Hz. Adem (a.s) cevaben şöyle dedi:
“Oğlum! İş benim elimde değildir, Allah’ın elindedir; O, dilediğini bu makama seçer; gerçi sen benim büyük oğlumsun, ama Allah Teala onu bu makama seçmiştir. Eğer sözüme inanmıyor, beni de bu konuda tasdik etmiyorsan, o zaman her biriniz, Allah’ın dergahına bir kurban takdim ediniz; kimin kurbanı kabul olursa, o bu makama diğerinden daha layıktır.”

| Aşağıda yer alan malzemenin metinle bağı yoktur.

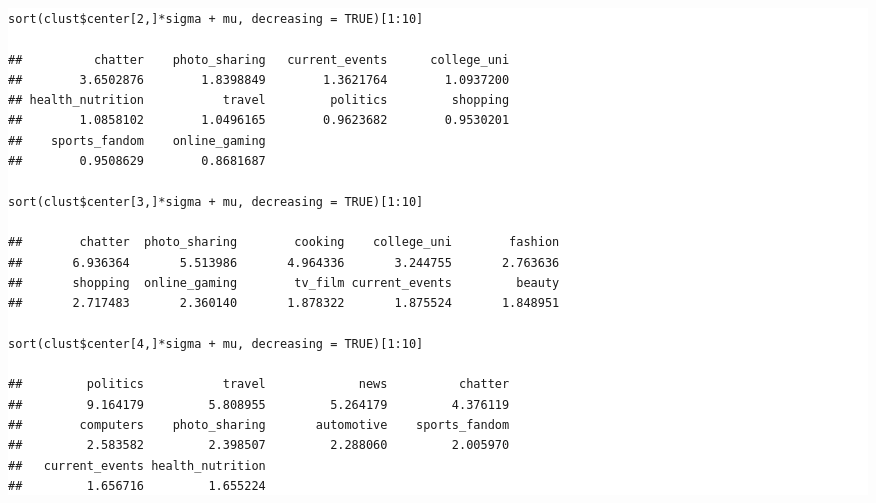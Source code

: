     sort(clust$center[2,]*sigma + mu, decreasing = TRUE)[1:10]

    ##          chatter    photo_sharing   current_events      college_uni 
    ##        3.6502876        1.8398849        1.3621764        1.0937200 
    ## health_nutrition           travel         politics         shopping 
    ##        1.0858102        1.0496165        0.9623682        0.9530201 
    ##    sports_fandom    online_gaming 
    ##        0.9508629        0.8681687

    sort(clust$center[3,]*sigma + mu, decreasing = TRUE)[1:10]

    ##        chatter  photo_sharing        cooking    college_uni        fashion 
    ##       6.936364       5.513986       4.964336       3.244755       2.763636 
    ##       shopping  online_gaming        tv_film current_events         beauty 
    ##       2.717483       2.360140       1.878322       1.875524       1.848951

    sort(clust$center[4,]*sigma + mu, decreasing = TRUE)[1:10]

    ##         politics           travel             news          chatter 
    ##         9.164179         5.808955         5.264179         4.376119 
    ##        computers    photo_sharing       automotive    sports_fandom 
    ##         2.583582         2.398507         2.288060         2.005970 
    ##   current_events health_nutrition 
    ##         1.656716         1.655224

O zaman kurbanın kabul olmasının nişanesi, gökten bir ateşin gelip o kurbanı yakması idi. Kabil çiftçi olduğu için bir miktar değersiz buğdayı kurbanlık için hazırladı; Habil de davar sahibi olduğu için koyunları arasından yetişkin semiz bir koyun kurbanlık için seçti. Bu sırada gökten bir ateş gelerek Habil'in kurbanını yaktı; ama Kabil’in kurbanını yakmadı. Böylece Kabil’in kurbanı kabul olmadı.
Derken Şeytan Kabil’in yanına gelerek şöyle dedi: “Ey Kabil! Bu mesele şimdilik seninle kardeşin arasında çok önemli değildir; ama sonraları nesliniz çoğaldığında Habil’in çocukları senin çocuklarına karşı iftihar edip övünecekler ve; “Biz kurbanı kabul olan bir kimsenin evlatlarıyız, siz ise kurbanı kabul olmayan bir babanın çocuklarısınız” diyecekler. Ama eğer onu öldürmüş olursan artık baban zorunlu olarak ona verdiği makamı sana bırakacaktır.”
Şeytan’ın vesvesesi sonucu Kabil Habil’in üzerine saldırarak onu öldürdü. [1]
[1] - Bihar, c. 11, s. 227.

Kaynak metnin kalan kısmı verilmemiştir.